For the first quarter of 2026, Covenant Logistics Group reported total revenue of $307.2 million, a 14.0% increase compared to $269.4 million in Q1 2025. Freight revenue (excluding fuel surcharges) rose 15.9% to $281.9 million. Despite the top-line growth, operating income decreased to $6.3 million from $7.6 million, partly due to severe weather shutdowns in January and February and higher fuel prices. Net income fell to $4.4 million ($0.17 per diluted share) from $6.6 million ($0.24 per share) in the prior year period. The operating ratio deteriorated to 98.0% from 97.2%, and adjusted operating ratio (excluding amortization, contingent consideration, and transaction costs) worsened to 96.6% from 95.5%. Key expense lines: salaries and wages increased $4.3 million to $109.3 million but improved as a percentage of freight revenue to 38.8% from 43.2% due to mix shift; fuel expense was flat at $28.3 million as an 8% mile reduction offset higher diesel prices; operations and maintenance rose 13.7% to $17.9 million due to older tractors and higher recruiting costs; revenue equipment rentals and purchased transportation surged 57.0% to $89.2 million, driven by the Star Acquisition in Managed Freight. Insurance and claims decreased 17.2% to $12.6 million, benefiting from lower accident frequency. Depreciation and amortization increased 10.0% to $24.0 million, including $3.0 million of intangible amortization.
Management expressed optimism about improving demand and driver capacity tightening, noting an expanding pipeline of new customers and rate increases. They expect gradual improvement beginning in Q2 2026, with a focus on reallocating assets to higher-margin operations. No specific numeric guidance was provided. Capital expenditures for the remainder of 2026 are planned at $40-50 million, significantly below prior year, reflecting fleet discipline. The company expects TEL's earnings to remain relatively stable. Liquidity is adequate with $57.5 million available under the credit facility and net debt leverage of 2.37x.
Cash and cash equivalents increased to $11.2 million at March 31, 2026, from $4.9 million at December 31, 2025. Total assets stood at $1.017 billion, with net property and equipment of $456.7 million. Total debt (including current maturities) was $253.5 million, down from $298.1 million at year-end 2025. Shareholders' equity rose to $407.6 million from $404.0 million. The company had $29.0 million drawn on its $110.0 million revolving credit facility, with $57.5 million of available borrowing capacity after $19.9 million in outstanding letters of credit.

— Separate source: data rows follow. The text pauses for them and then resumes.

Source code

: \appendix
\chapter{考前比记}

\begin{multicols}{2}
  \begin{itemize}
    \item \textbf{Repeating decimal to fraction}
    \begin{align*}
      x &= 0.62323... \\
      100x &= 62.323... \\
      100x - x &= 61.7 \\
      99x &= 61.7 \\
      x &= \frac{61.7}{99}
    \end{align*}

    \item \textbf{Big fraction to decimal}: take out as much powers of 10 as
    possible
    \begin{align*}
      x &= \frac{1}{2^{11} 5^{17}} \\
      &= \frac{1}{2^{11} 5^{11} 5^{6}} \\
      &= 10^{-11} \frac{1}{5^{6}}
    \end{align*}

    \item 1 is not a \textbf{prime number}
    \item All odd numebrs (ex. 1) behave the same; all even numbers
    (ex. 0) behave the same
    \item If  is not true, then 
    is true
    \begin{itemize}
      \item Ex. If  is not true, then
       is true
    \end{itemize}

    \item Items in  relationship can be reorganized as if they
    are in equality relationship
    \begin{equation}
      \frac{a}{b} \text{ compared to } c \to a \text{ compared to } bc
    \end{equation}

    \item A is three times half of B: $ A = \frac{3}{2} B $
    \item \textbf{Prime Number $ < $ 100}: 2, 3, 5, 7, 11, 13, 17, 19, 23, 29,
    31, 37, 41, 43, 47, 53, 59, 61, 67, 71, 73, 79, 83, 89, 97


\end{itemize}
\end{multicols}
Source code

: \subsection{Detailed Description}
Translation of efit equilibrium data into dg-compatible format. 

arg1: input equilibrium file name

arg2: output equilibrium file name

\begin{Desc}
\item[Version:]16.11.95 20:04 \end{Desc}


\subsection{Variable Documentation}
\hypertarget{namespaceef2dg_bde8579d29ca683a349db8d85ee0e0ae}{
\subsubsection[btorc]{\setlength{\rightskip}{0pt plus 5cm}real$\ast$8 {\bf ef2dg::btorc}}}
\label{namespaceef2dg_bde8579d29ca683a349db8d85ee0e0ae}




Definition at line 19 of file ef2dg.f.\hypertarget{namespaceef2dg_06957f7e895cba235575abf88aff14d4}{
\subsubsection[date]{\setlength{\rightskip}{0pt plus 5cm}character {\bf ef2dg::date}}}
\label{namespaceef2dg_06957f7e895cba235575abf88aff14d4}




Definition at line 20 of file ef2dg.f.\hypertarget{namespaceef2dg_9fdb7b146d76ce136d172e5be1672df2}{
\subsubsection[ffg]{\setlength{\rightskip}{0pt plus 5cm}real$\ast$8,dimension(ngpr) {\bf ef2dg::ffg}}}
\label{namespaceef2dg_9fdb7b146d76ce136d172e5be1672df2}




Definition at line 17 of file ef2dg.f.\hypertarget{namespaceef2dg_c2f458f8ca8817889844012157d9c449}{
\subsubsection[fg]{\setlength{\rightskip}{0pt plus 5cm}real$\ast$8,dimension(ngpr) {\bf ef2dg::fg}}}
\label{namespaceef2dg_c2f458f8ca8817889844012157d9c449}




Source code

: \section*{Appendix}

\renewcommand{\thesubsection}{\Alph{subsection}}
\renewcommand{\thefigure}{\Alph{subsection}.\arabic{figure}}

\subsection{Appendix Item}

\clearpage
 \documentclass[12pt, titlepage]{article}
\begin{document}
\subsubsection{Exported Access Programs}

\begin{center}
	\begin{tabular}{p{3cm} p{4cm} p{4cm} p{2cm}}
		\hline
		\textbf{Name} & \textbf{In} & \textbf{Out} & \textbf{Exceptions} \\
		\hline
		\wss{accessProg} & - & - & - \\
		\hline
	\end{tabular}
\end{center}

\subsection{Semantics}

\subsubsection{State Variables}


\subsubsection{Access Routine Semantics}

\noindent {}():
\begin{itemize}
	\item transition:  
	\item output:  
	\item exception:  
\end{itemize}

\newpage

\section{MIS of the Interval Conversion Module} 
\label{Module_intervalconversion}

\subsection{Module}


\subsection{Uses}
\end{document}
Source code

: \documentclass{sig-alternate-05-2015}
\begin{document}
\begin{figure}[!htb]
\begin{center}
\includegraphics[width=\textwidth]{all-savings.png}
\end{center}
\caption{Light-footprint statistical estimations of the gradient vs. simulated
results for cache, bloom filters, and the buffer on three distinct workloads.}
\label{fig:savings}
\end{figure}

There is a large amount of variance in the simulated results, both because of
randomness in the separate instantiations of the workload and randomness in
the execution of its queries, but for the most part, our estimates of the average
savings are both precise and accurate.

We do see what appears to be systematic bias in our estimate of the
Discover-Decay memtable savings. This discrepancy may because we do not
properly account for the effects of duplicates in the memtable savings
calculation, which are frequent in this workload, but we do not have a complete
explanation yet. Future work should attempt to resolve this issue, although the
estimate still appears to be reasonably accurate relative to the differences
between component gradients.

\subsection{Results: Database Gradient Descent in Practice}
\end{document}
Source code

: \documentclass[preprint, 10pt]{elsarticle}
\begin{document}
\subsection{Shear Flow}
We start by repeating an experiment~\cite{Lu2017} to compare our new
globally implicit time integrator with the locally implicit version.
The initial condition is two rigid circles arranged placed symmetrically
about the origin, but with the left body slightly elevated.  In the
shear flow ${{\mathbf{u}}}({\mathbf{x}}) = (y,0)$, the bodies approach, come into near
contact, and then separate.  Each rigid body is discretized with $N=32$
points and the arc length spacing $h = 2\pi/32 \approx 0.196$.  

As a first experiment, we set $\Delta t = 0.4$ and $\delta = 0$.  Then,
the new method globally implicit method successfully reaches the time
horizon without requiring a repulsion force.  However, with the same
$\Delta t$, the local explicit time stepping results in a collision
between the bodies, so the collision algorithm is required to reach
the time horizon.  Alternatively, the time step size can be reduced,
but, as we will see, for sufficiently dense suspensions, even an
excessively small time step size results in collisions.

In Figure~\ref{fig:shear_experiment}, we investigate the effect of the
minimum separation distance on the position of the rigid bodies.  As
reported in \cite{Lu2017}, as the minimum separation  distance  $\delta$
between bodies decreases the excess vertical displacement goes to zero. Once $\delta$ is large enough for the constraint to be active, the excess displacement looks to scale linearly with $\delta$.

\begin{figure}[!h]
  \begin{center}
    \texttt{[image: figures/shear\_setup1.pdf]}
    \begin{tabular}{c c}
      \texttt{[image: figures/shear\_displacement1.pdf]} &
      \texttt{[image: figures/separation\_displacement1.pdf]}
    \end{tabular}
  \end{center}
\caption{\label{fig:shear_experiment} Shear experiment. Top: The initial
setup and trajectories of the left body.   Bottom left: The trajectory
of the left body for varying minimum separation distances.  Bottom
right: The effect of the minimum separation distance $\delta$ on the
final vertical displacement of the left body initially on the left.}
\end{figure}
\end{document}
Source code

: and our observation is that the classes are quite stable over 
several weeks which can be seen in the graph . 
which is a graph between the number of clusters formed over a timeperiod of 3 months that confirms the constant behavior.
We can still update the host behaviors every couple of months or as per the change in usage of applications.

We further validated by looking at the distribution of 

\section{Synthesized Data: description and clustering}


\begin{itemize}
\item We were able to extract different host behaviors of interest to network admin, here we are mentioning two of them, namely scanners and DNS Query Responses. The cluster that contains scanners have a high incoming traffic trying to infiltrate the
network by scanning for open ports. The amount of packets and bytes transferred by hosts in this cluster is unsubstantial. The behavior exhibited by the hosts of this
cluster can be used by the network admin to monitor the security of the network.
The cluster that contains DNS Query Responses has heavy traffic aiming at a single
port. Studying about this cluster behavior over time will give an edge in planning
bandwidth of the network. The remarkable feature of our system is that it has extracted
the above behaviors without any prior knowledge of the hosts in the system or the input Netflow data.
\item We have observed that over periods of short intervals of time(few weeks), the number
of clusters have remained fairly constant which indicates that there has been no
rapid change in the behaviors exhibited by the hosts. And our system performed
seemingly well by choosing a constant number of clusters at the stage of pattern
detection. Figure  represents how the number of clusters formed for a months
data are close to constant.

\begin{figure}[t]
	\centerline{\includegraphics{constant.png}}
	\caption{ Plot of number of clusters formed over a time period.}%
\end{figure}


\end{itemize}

The company has contingent consideration liabilities totaling $22.5 million as of March 31, 2026, related to acquisitions of LTST, Sims, a small multi-stop distribution carrier, and Star. Potential maximum payments are $30.0 million for LTST, $12.0 million for Sims, $5.0 million for the Asset Acquisition, and an earnout for Star. Operating lease obligations have a present value of $35.2 million, with future minimum payments of $40.1 million. Finance lease obligations have a present value of $3.0 million. The company also has $19.9 million in outstanding letters of credit primarily supporting insurance programs.
No share repurchases occurred during Q1 2026; a $50.0 million authorization was approved in April 2025. A quarterly dividend of $0.07 per share was declared and paid in March 2026, totaling $1.8 million. Net debt decreased by $44.5 million, with $7.6 million in new borrowings and $51.2 million in repayments. Capital expenditures were $11.4 million, or 3.7% of total revenue. Proceeds from asset dispositions totaled $35.6 million.
The company reports four segments: Expedited, Dedicated, Managed Freight, and Warehousing. For Q1 2026, total segment operating income was $14.5 million, up from $13.1 million in Q1 2025. Dedicated was the largest segment by revenue ($103.4M) and operating income ($5.6M). Managed Freight revenue surged 59.6% YoY to $90.7M, driven by the Star acquisition. Expedited revenue declined 10.6% to $84.7M. Warehousing revenue grew 14.5% to $27.7M. Segment operating margins ranged from 3.3% (Expedited) to 6.4% (Warehousing).